Exercise material.
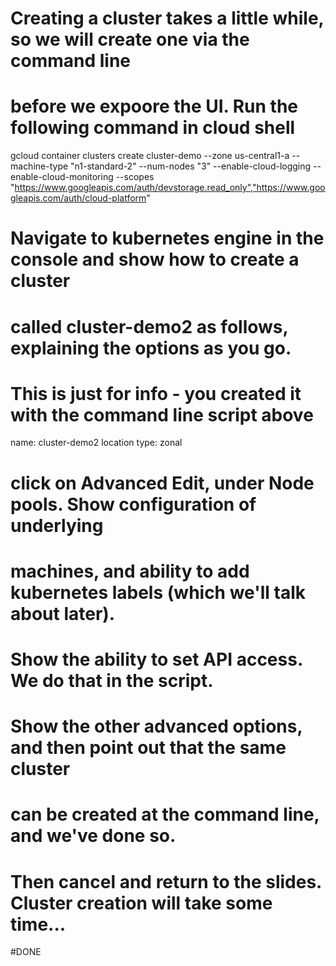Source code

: # Creating a cluster takes a little while, so we will create one via the command line 
# before we expoore the UI. Run the following command in cloud shell

gcloud container clusters create cluster-demo --zone us-central1-a --machine-type "n1-standard-2" --num-nodes "3" --enable-cloud-logging --enable-cloud-monitoring  --scopes "https://www.googleapis.com/auth/devstorage.read_only","https://www.googleapis.com/auth/cloud-platform" 


# Navigate to kubernetes engine in the console and show how to create a cluster 
# called cluster-demo2 as follows, explaining the options as you go. 
# This is just for info - you created it with the command line script above


name: cluster-demo2
location type: zonal

# click on Advanced Edit, under Node pools. Show configuration of underlying 
# machines, and ability to add kubernetes labels (which we'll talk about later). 
# Show the ability to set API access. We do that in the script.

# Show the other advanced options, and then point out that the same cluster 
# can be created at the command line, and we've done so. 

# Then cancel and return to the slides. Cluster creation will take some time...

#DONE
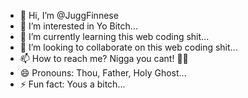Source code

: - 👋 Hi, I’m @JuggFinnese
- 👀 I’m interested in Yo Bitch...
- 🌱 I’m currently learning this web coding shit...
- 💞️ I’m looking to collaborate on this web coding shit...
- 📫 How to reach me? Nigga you cant! 🙅‍♂️
- 😄 Pronouns: Thou, Father, Holy Ghost...
- ⚡ Fun fact: Yous a bitch...

<!---
JuggFinnese/JuggFinnese is a ✨ special ✨ repository because its `README.md` (this file) appears on your GitHub profile.
You can click the Preview link to take a look at your changes.
--->
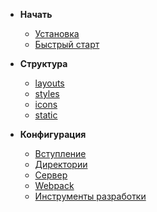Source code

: * **Начать**
  * [Установка](ru/get-started/installation)
  * [Быстрый старт](ru/get-started/quick-start)

* **Структура**
  * [layouts](ru/structure/layouts)
  * [styles](ru/structure/styles)
  * [icons](ru/structure/icons)
  * [static](ru/structure/static)

* **Конфигурация**
  * [Вступление](ru/configuration/introduction)
  * [Директории](ru/configuration/dirs)
  * [Сервер](ru/configuration/server)
  * [Webpack](ru/configuration/webpack)
  * [Инструменты разработки](ru/configuration/development-tools)
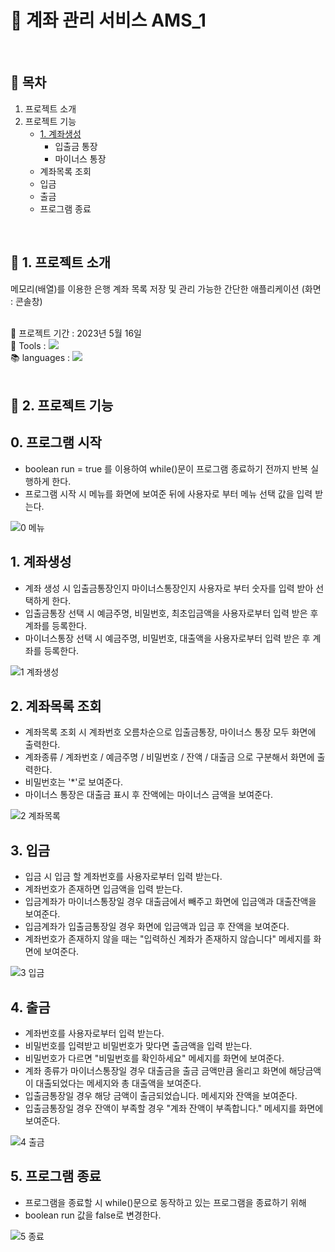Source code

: # :atm: 계좌 관리 서비스 AMS_1
<br />

## :page_facing_up: 목차
1. 프로젝트 소개
2. 프로젝트 기능
   * [1. 계좌생성](#1-계좌생성)
     * 입출금 통장
     * 마이너스 통장
   * 계좌목록 조회
   * 입금
   * 출금
   * 프로그램 종료
<br />

## :eyes: 1. 프로젝트 소개
메모리(배열)를 이용한 은행 계좌 목록 저장 및 관리 가능한 간단한 애플리케이션 (화면 : 콘솔창) 
<br /><br />

:calendar: 프로젝트 기간 : 2023년 5월 16일 <br />
:hammer: Tools : <img src="https://img.shields.io/badge/Eclipse-FE7A16.svg?style=for-the-badge&logo=Eclipse&logoColor=white" /> <br />
:books: languages : <img src="https://img.shields.io/badge/Java-007396?style=flat&logo=Openjdk&logoColor=white" /> <br />
<br />

## :pushpin: 2. 프로젝트 기능
## 0. 프로그램 시작
* boolean run = true 를 이용하여 while()문이 프로그램 종료하기 전까지 반복 실행하게 한다.
* 프로그램 시작 시 메뉴를 화면에 보여준 뒤에 사용자로 부터 메뉴 선택 값을 입력 받는다. <br />

![0 메뉴](https://github.com/HeeYeong91/project_ams1/assets/139057065/6ef8ae18-4bb5-4d12-a5f9-2a465bf63bf4)

## 1. 계좌생성
* 계좌 생성 시 입출금통장인지 마이너스통장인지 사용자로 부터 숫자를 입력 받아 선택하게 한다.
* 입출금통장 선택 시 예금주명, 비밀번호, 최초입금액을 사용자로부터 입력 받은 후 계좌를 등록한다.
* 마이너스통장 선택 시 예금주명, 비밀번호, 대출액을 사용자로부터 입력 받은 후 계좌를 등록한다. <br />

![1 계좌생성](https://github.com/HeeYeong91/project_ams1/assets/139057065/8b42bcec-d65f-4d0f-8ea9-9589ad2294b0)

## 2. 계좌목록 조회
* 계좌목록 조회 시 계좌번호 오름차순으로 입출금통장, 마이너스 통장 모두 화면에 출력한다.
* 계좌종류 / 계좌번호 / 예금주명 / 비밀번호 / 잔액 / 대출금 으로 구분해서 화면에 출력한다.
* 비밀번호는 '*'로 보여준다.
* 마이너스 통장은 대출금 표시 후 잔액에는 마이너스 금액을 보여준다. <br />

![2 계좌목록](https://github.com/HeeYeong91/project_ams1/assets/139057065/989311d3-47e1-49f3-9d55-cd318a37c931)

## 3. 입금
* 입금 시 입금 할 계좌번호를 사용자로부터 입력 받는다.
* 계좌번호가 존재하면 입금액을 입력 받는다.
* 입금계좌가 마이너스통장일 경우 대출금에서 빼주고 화면에 입금액과 대출잔액을 보여준다.
* 입금계좌가 입출금통장일 경우 화면에 입금액과 입금 후 잔액을 보여준다.
* 계좌번호가 존재하지 않을 때는 "입력하신 계좌가 존재하지 않습니다" 메세지를 화면에 보여준다. <br />

![3 입금](https://github.com/HeeYeong91/project_ams1/assets/139057065/96c9970d-314d-4823-afc1-93dbb7327337)

## 4. 출금
* 계좌번호를 사용자로부터 입력 받는다.
* 비밀번호를 입력받고 비밀번호가 맞다면 출금액을 입력 받는다.
* 비밀번호가 다르면 "비밀번호를 확인하세요" 메세지를 화면에 보여준다.
* 계좌 종류가 마이너스통장일 경우 대출금을 출금 금액만큼 올리고 화면에 해당금액이 대출되었다는 메세지와 총 대출액을 보여준다.
* 입출금통장일 경우 해당 금액이 출금되었습니다. 메세지와 잔액을 보여준다.
* 입출금통장일 경우 잔액이 부족할 경우 "계좌 잔액이 부족합니다." 메세지를 화면에 보여준다. <br />

![4 출금](https://github.com/HeeYeong91/project_ams1/assets/139057065/90847e9b-3665-4edf-9699-889471e2789c)

## 5. 프로그램 종료
* 프로그램을 종료할 시 while()문으로 동작하고 있는 프로그램을 종료하기 위해
* boolean run 값을 false로 변경한다. <br />

![5 종료](https://github.com/HeeYeong91/project_ams1/assets/139057065/50f82ba1-9b84-4e24-8618-c66ac32e59c2)
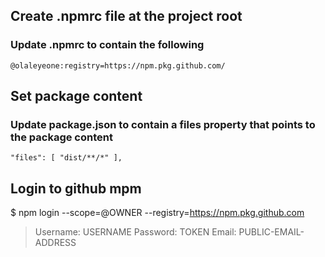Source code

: ## Create .npmrc file at the project root

### Update .npmrc to contain the following
`@olaleyeone:registry=https://npm.pkg.github.com/`

## Set package content

### Update package.json to contain a files property that points to the package content
`
    "files": [
        "dist/**/*"
    ],
`

## Login to github mpm

$ npm login --scope=@OWNER --registry=https://npm.pkg.github.com

> Username: USERNAME
> Password: TOKEN
> Email: PUBLIC-EMAIL-ADDRESS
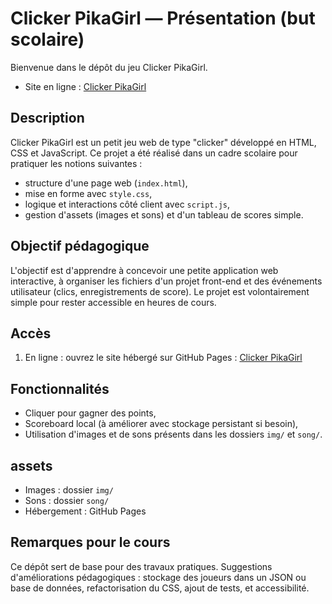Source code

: # Clicker PikaGirl — Présentation (but scolaire)

Bienvenue dans le dépôt du jeu Clicker PikaGirl.

- Site en ligne : [Clicker PikaGirl](https://the-agag.github.io/PikaGirl/docs)

## Description

Clicker PikaGirl est un petit jeu web de type "clicker" développé en HTML, CSS et JavaScript. Ce projet a été réalisé dans un cadre scolaire pour pratiquer les notions suivantes :

- structure d'une page web (`index.html`),
- mise en forme avec `style.css`,
- logique et interactions côté client avec `script.js`,
- gestion d'assets (images et sons) et d'un tableau de scores simple.

## Objectif pédagogique

L'objectif est d'apprendre à concevoir une petite application web interactive, à organiser les fichiers d'un projet front-end et des événements utilisateur (clics, enregistrements de score). Le projet est volontairement simple pour rester accessible en heures de cours.

## Accès

1. En ligne : ouvrez le site hébergé sur GitHub Pages : [Clicker PikaGirl](https://the-agag.github.io/PikaGirl/docs)

## Fonctionnalités

- Cliquer pour gagner des points,
- Scoreboard local (à améliorer avec stockage persistant si besoin),
- Utilisation d'images et de sons présents dans les dossiers `img/` et `song/`.

## assets

- Images : dossier `img/`
- Sons : dossier `song/`
- Hébergement : GitHub Pages

## Remarques pour le cours

Ce dépôt sert de base pour des travaux pratiques. Suggestions d'améliorations pédagogiques : stockage des joueurs dans un JSON ou base de données, refactorisation du CSS, ajout de tests, et accessibilité.
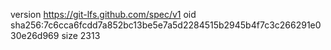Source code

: version https://git-lfs.github.com/spec/v1
oid sha256:7c6cca6fcdd7a852bc13be5e7a5d2284515b2945b4f7c3c266291e030e26d969
size 2313
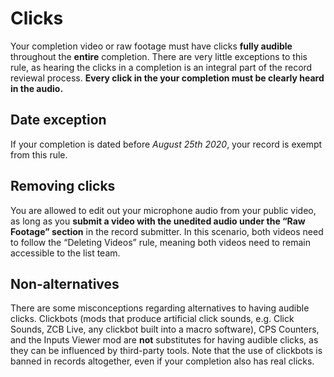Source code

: # Clicks
Your completion video or raw footage must have clicks **fully audible** throughout the **entire** completion. There are very little exceptions to this rule, as hearing the clicks in a completion is an integral part of the record reviewal process. **Every click in the your completion must be clearly heard in the audio.**

## Date exception
If your completion is dated before *August 25th 2020*, your record is exempt from this rule. 
## Removing clicks
You are allowed to edit out your microphone audio from your public video, as long as you **submit a video with the unedited audio under the “Raw Footage” section** in the record submitter. In this scenario, both videos need to follow the “Deleting Videos” rule, meaning both videos need to remain accessible to the list team. 

## Non-alternatives
There are some misconceptions regarding alternatives to having audible clicks. Clickbots (mods that produce artificial click sounds, e.g. Click Sounds, ZCB Live, any clickbot built into a macro software), CPS Counters, and the Inputs Viewer mod are **not** substitutes for having audible clicks, as they can be influenced by third-party tools. Note that the use of clickbots is banned in records altogether, even if your completion also has real clicks.
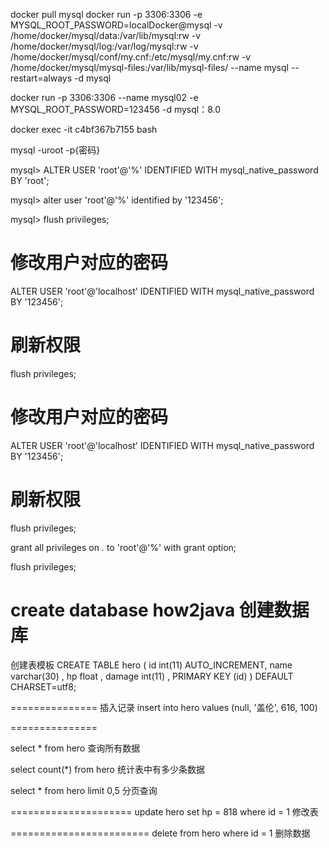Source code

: docker pull mysql
docker run
    -p 3306:3306
    -e MYSQL_ROOT_PASSWORD=localDocker@mysql
    -v /home/docker/mysql/data:/var/lib/mysql:rw
    -v /home/docker/mysql/log:/var/log/mysql:rw
    -v /home/docker/mysql/conf/my.cnf:/etc/mysql/my.cnf:rw
    -v /home/docker/mysql/mysql-files:/var/lib/mysql-files/
    --name mysql
    --restart=always
    -d mysql

docker run -p 3306:3306 --name mysql02 -e MYSQL_ROOT_PASSWORD=123456 -d mysql：8.0

docker exec -it c4bf367b7155  bash

mysql -uroot -p{密码}

mysql> ALTER USER 'root'@'%' IDENTIFIED WITH mysql_native_password BY 'root';

mysql> alter user 'root'@'%' identified by '123456';

mysql> flush privileges;

# 修改用户对应的密码

ALTER USER 'root'@'localhost' IDENTIFIED WITH mysql_native_password BY '123456';

# 刷新权限

flush privileges;

# 修改用户对应的密码

ALTER USER 'root'@'localhost' IDENTIFIED WITH mysql_native_password BY '123456';

# 刷新权限

flush privileges;

grant all privileges on *.* to 'root'@'%' with grant option;

flush privileges;




create database how2java 创建数据库
===================================

创建表模板
CREATE TABLE hero (
  id int(11) AUTO_INCREMENT,
  name varchar(30) ,
  hp float ,
  damage int(11) ,
  PRIMARY KEY (id)
)  DEFAULT CHARSET=utf8;

===============
插入记录
insert into hero values (null, '盖伦', 616, 100)

===============

select * from hero 查询所有数据

select count(*) from hero 统计表中有多少条数据

select * from hero limit 0,5 分页查询

=====================
update hero set hp = 818 where id = 1 修改表

========================
delete from hero where id = 1 删除数据
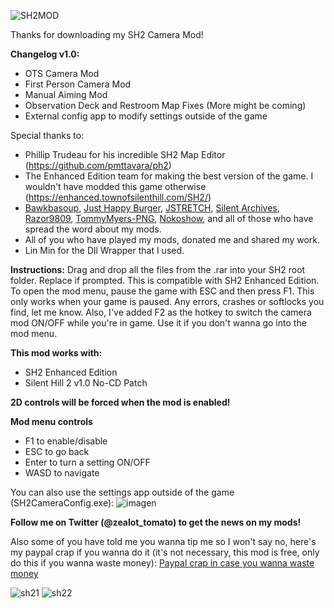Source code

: ![SH2MOD](https://github.com/user-attachments/assets/5cbdcda5-0481-46db-9606-66b23aa9b53e)

Thanks for downloading my SH2 Camera Mod!

**Changelog v1.0:**
- OTS Camera Mod
- First Person Camera Mod
- Manual Aiming Mod
- Observation Deck and Restroom Map Fixes (More might be coming)
- External config app to modify settings outside of the game

Special thanks to:
- Phillip Trudeau for his incredible SH2 Map Editor (https://github.com/pmttavara/ph2)
- The Enhanced Edition team for making the best version of the game. I wouldn't have modded this game otherwise (https://enhanced.townofsilenthill.com/SH2/)
- [Bawkbasoup](https://www.youtube.com/@Bawkbasoup), [Just Happy Burger](https://www.youtube.com/@JustHappyBurger), [JSTRETCH](https://www.youtube.com/c/ElS%C3%B3tanodeJSTRETCH), [Silent Archives](https://www.youtube.com/@silenthillarchives), [Razor9809](https://www.youtube.com/@Razor9809), [TommyMyers-PNG](https://www.youtube.com/@TommyMyers-PNG), [Nokoshow](https://www.youtube.com/@Nokoshow), and all of those who have spread the word about my mods.
- All of you who have played my mods, donated me and shared my work.
- Lin Min for the Dll Wrapper that I used.

**Instructions:**
Drag and drop all the files from the .rar into your SH2 root folder. Replace if prompted. This is compatible with SH2 Enhanced Edition. To open the mod menu, pause the game with ESC and then press F1. This only works when your game is paused. Any errors, crashes or softlocks you find, let me know. Also, I've added F2 as the hotkey to switch the camera mod ON/OFF while you're in game. Use it if you don't wanna go into the mod menu.

**This mod works with:**
- SH2 Enhanced Edition
- Silent Hill 2 v1.0 No-CD Patch

**2D controls will be forced when the mod is enabled!**

**Mod menu controls**
- F1 to enable/disable
- ESC to go back
- Enter to turn a setting ON/OFF
- WASD to navigate

You can also use the settings app outside of the game (SH2CameraConfig.exe):
![imagen](https://github.com/user-attachments/assets/e71e8340-25d8-477f-81e7-63dd065f0c3c)

**Follow me on Twitter (@zealot_tomato) to get the news on my mods!**

Also some of you have told me you wanna tip me so I won't say no, here's my paypal crap if you wanna do it (it's not necessary, this mod is free, only do this if you wanna waste money): [Paypal crap in case you wanna waste money](https://www.paypal.me/zealottomato)

![sh21](https://github.com/user-attachments/assets/e0fe5c79-ee66-4534-b1cb-c176f18dd3c3)
![sh22](https://github.com/user-attachments/assets/9efd2369-bc38-46fc-a0eb-b7485195ac86)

Problem statement. Go to the line in the material above that contains "mod is enabled!**" and copy exactly from there through the line that contains "You can also", stopping after it.

Written reply.
**2D controls will be forced when the mod is enabled!**

**Mod menu controls**
- F1 to enable/disable
- ESC to go back
- Enter to turn a setting ON/OFF
- WASD to navigate

You can also use the settings app outside of the game (SH2CameraConfig.exe):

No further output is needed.